◆ **Aim of the exercise**
From the entries below, please gather each line containing the string "Humble".

*** Available data Section Begins ***

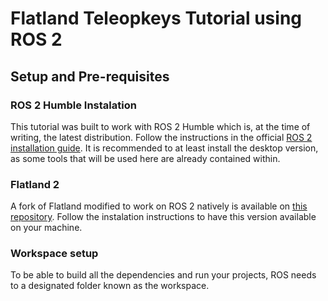 # Flatland Teleopkeys Tutorial using ROS 2

## Setup and Pre-requisites

### ROS 2 Humble Instalation
This tutorial was built to work with ROS 2 Humble which is, at the time of writing, the latest distribution. Follow the instructions in the official [ROS 2 installation guide](https://docs.ros.org/en/humble/Installation.html). 
It is recommended to at least install the desktop version, as some tools that will be used here are already contained within.

### Flatland 2

A fork of Flatland modified to work on ROS 2 natively is available on [this repository](https://github.com/JoaoCostaIFG/flatland). Follow the instalation instructions to have this version available on your machine.

### Workspace setup

To be able to build all the dependencies and run your projects, ROS needs to a designated folder known as the workspace.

*** Available data Section Ends ***

◆ **Answer to this problem**
### ROS 2 Humble Instalation
This tutorial was built to work with ROS 2 Humble which is, at the time of writing, the latest distribution. Follow the instructions in the official [ROS 2 installation guide](https://docs.ros.org/en/humble/Installation.html). 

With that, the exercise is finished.